◆ Exercise:
Please filter the listing below and copy out the lines that hold "neuro".

◆ Given entries:
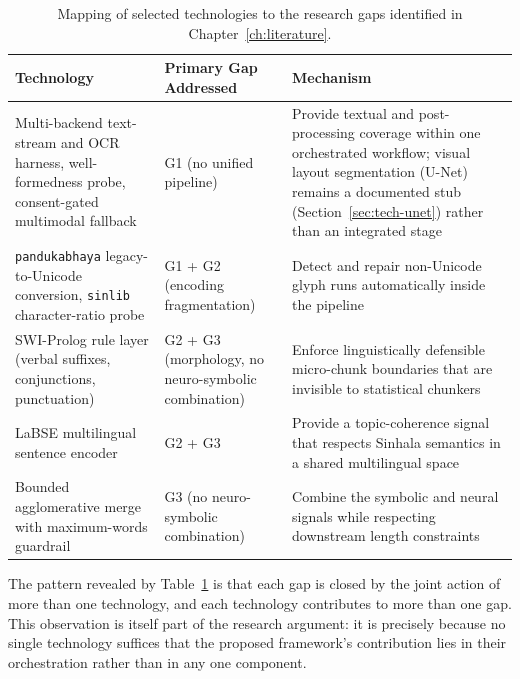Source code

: \documentclass[12pt,a4paper,oneside]{report}
\begin{document}
\begin{table}[h]
\centering
\caption{Mapping of selected technologies to the research gaps identified in Chapter~\ref{ch:literature}.}
\label{tab:tech-gap-mapping}
\renewcommand{\arraystretch}{1.25}
\footnotesize
\begin{tabularx}{\textwidth}{p{4.5cm} p{2.6cm} X}
\hline
\textbf{Technology} & \textbf{Primary Gap Addressed} & \textbf{Mechanism} \\
\hline
Multi-backend text-stream and OCR harness, well-formedness probe, consent-gated multimodal fallback & G1 (no unified pipeline) & Provide textual and post-processing coverage within one orchestrated workflow; visual layout segmentation (U-Net) remains a documented stub (Section~\ref{sec:tech-unet}) rather than an integrated stage \\
\hline
\texttt{pandukabhaya} legacy-to-Unicode conversion, \texttt{sinlib} character-ratio probe & G1 + G2 (encoding fragmentation) & Detect and repair non-Unicode glyph runs automatically inside the pipeline \\
\hline
SWI-Prolog rule layer (verbal suffixes, conjunctions, punctuation) & G2 + G3 (morphology, no neuro-symbolic combination) & Enforce linguistically defensible micro-chunk boundaries that are invisible to statistical chunkers \\
\hline
LaBSE multilingual sentence encoder & G2 + G3 & Provide a topic-coherence signal that respects Sinhala semantics in a shared multilingual space \\
\hline
Bounded agglomerative merge with maximum-words guardrail & G3 (no neuro-symbolic combination) & Combine the symbolic and neural signals while respecting downstream length constraints \\
\hline
\end{tabularx}
\end{table}

The pattern revealed by Table~\ref{tab:tech-gap-mapping} is that each gap is closed by the joint action of more than one technology, and each technology contributes to more than one gap. This observation is itself part of the research argument: it is precisely because no single technology suffices that the proposed framework's contribution lies in their orchestration rather than in any one component.
\end{document}

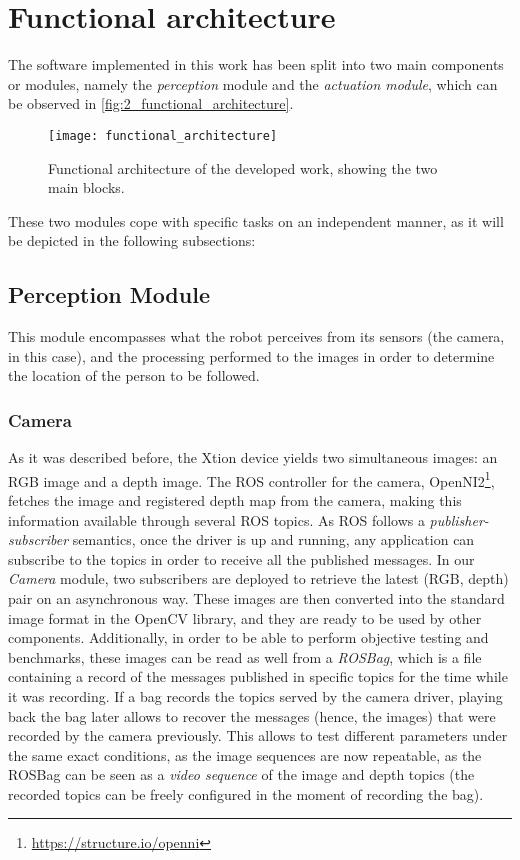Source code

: \section{Functional architecture}
The software implemented in this work has been split into two main components or modules, namely the \textit{perception} module and the \textit{actuation module}, which can be observed in \autoref{fig:2_functional_architecture}.

\begin{figure}[h]
	\centering
	\texttt{[image: functional\_architecture]}
	\caption{Functional architecture of the developed work, showing the two main blocks.}
	\label{fig:2_functional_architecture}
\end{figure}

These two modules cope with specific tasks on an independent manner, as it will be depicted in the following subsections:

\subsection{Perception Module}
This module encompasses what the robot perceives from its sensors (the camera, in this case), and the processing performed to the images in order to determine the location of the person to be followed.
\subsubsection{Camera}
As it was described before, the Xtion device yields two simultaneous images: an RGB image and a depth image. The ROS controller for the camera, OpenNI2\footnote{\url{https://structure.io/openni}}, fetches the image and registered depth map from the camera, making this information available through several ROS topics. As ROS follows a \textit{publisher-subscriber} semantics, once the driver is up and running, any application can subscribe to the topics in order to receive all the published messages. In our \textit{Camera} module, two subscribers are deployed to retrieve the latest (RGB, depth) pair on an asynchronous way. These images are then converted into the standard image format in the OpenCV library, and they are ready to be used by other components. Additionally, in order to be able to perform objective testing and benchmarks, these images can be read as well from a \textit{ROSBag}, which is a file containing a record of the messages published in specific topics for the time while it was recording. If a bag records the topics served by the camera driver, playing back the bag later allows to recover the messages (hence, the images) that were recorded by the camera previously. This allows to test different parameters under the same exact conditions, as the image sequences are now repeatable, as the ROSBag can be seen as a \textit{video sequence} of the image and depth topics (the recorded topics can be freely configured in the moment of recording the bag).\\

◆ Result of the task:
SWI-Prolog rule layer (verbal suffixes, conjunctions, punctuation) & G2 + G3 (morphology, no neuro-symbolic combination) & Enforce linguistically defensible micro-chunk boundaries that are invisible to statistical chunkers \\
Bounded agglomerative merge with maximum-words guardrail & G3 (no neuro-symbolic combination) & Combine the symbolic and neural signals while respecting downstream length constraints \\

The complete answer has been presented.